• _Exercise brief_: Reproduce the listing in its entirety. Do not reproduce the pictures.

_____

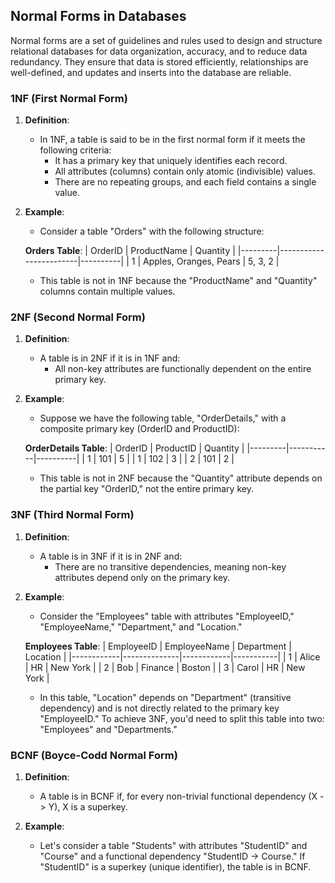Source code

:## Normal Forms in Databases

Normal forms are a set of guidelines and rules used to design and structure relational databases for data organization, accuracy, and to reduce data redundancy. They ensure that data is stored efficiently, relationships are well-defined, and updates and inserts into the database are reliable.

### 1NF (First Normal Form)

1. **Definition**:
   - In 1NF, a table is said to be in the first normal form if it meets the following criteria:
     - It has a primary key that uniquely identifies each record.
     - All attributes (columns) contain only atomic (indivisible) values.
     - There are no repeating groups, and each field contains a single value.

2. **Example**:
   - Consider a table "Orders" with the following structure:
   
   **Orders Table**:
   | OrderID | ProductName            | Quantity |
   |---------|------------------------|----------|
   | 1       | Apples, Oranges, Pears | 5, 3, 2  |
   
   - This table is not in 1NF because the "ProductName" and "Quantity" columns contain multiple values.

### 2NF (Second Normal Form)

1. **Definition**:
   - A table is in 2NF if it is in 1NF and:
     - All non-key attributes are functionally dependent on the entire primary key.

2. **Example**:
   - Suppose we have the following table, "OrderDetails," with a composite primary key (OrderID and ProductID):

   **OrderDetails Table**:
   | OrderID | ProductID | Quantity |
   |---------|-----------|----------|
   | 1       | 101       | 5        |
   | 1       | 102       | 3        |
   | 2       | 101       | 2        |

   - This table is not in 2NF because the "Quantity" attribute depends on the partial key "OrderID," not the entire primary key.

### 3NF (Third Normal Form)

1. **Definition**:
   - A table is in 3NF if it is in 2NF and:
     - There are no transitive dependencies, meaning non-key attributes depend only on the primary key.

2. **Example**:
   - Consider the "Employees" table with attributes "EmployeeID," "EmployeeName," "Department," and "Location."

   **Employees Table**:
   | EmployeeID | EmployeeName | Department | Location  |
   |------------|--------------|------------|-----------|
   | 1          | Alice        | HR         | New York  |
   | 2          | Bob          | Finance    | Boston    |
   | 3          | Carol        | HR         | New York  |

   - In this table, "Location" depends on "Department" (transitive dependency) and is not directly related to the primary key "EmployeeID." To achieve 3NF, you'd need to split this table into two: "Employees" and "Departments."

### BCNF (Boyce-Codd Normal Form)

1. **Definition**:
   - A table is in BCNF if, for every non-trivial functional dependency (X -> Y), X is a superkey.

2. **Example**:
   - Let's consider a table "Students" with attributes "StudentID" and "Course" and a functional dependency "StudentID -> Course." If "StudentID" is a superkey (unique identifier), the table is in BCNF.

_____

• _Problem solution_:
Source code

:## Normal Forms in Databases

Normal forms are a set of guidelines and rules used to design and structure relational databases for data organization, accuracy, and to reduce data redundancy. They ensure that data is stored efficiently, relationships are well-defined, and updates and inserts into the database are reliable.

### 1NF (First Normal Form)

1. **Definition**:
   - In 1NF, a table is said to be in the first normal form if it meets the following criteria:
     - It has a primary key that uniquely identifies each record.
     - All attributes (columns) contain only atomic (indivisible) values.
     - There are no repeating groups, and each field contains a single value.

2. **Example**:
   - Consider a table "Orders" with the following structure:
   
   **Orders Table**:
   | OrderID | ProductName            | Quantity |
   |---------|------------------------|----------|
   | 1       | Apples, Oranges, Pears | 5, 3, 2  |
   
   - This table is not in 1NF because the "ProductName" and "Quantity" columns contain multiple values.

### 2NF (Second Normal Form)

1. **Definition**:
   - A table is in 2NF if it is in 1NF and:
     - All non-key attributes are functionally dependent on the entire primary key.

2. **Example**:
   - Suppose we have the following table, "OrderDetails," with a composite primary key (OrderID and ProductID):

   **OrderDetails Table**:
   | OrderID | ProductID | Quantity |
   |---------|-----------|----------|
   | 1       | 101       | 5        |
   | 1       | 102       | 3        |
   | 2       | 101       | 2        |

   - This table is not in 2NF because the "Quantity" attribute depends on the partial key "OrderID," not the entire primary key.

### 3NF (Third Normal Form)

1. **Definition**:
   - A table is in 3NF if it is in 2NF and:
     - There are no transitive dependencies, meaning non-key attributes depend only on the primary key.

2. **Example**:
   - Consider the "Employees" table with attributes "EmployeeID," "EmployeeName," "Department," and "Location."

   **Employees Table**:
   | EmployeeID | EmployeeName | Department | Location  |
   |------------|--------------|------------|-----------|
   | 1          | Alice        | HR         | New York  |
   | 2          | Bob          | Finance    | Boston    |
   | 3          | Carol        | HR         | New York  |

   - In this table, "Location" depends on "Department" (transitive dependency) and is not directly related to the primary key "EmployeeID." To achieve 3NF, you'd need to split this table into two: "Employees" and "Departments."

### BCNF (Boyce-Codd Normal Form)

1. **Definition**:
   - A table is in BCNF if, for every non-trivial functional dependency (X -> Y), X is a superkey.

2. **Example**:
   - Let's consider a table "Students" with attributes "StudentID" and "Course" and a functional dependency "StudentID -> Course." If "StudentID" is a superkey (unique identifier), the table is in BCNF.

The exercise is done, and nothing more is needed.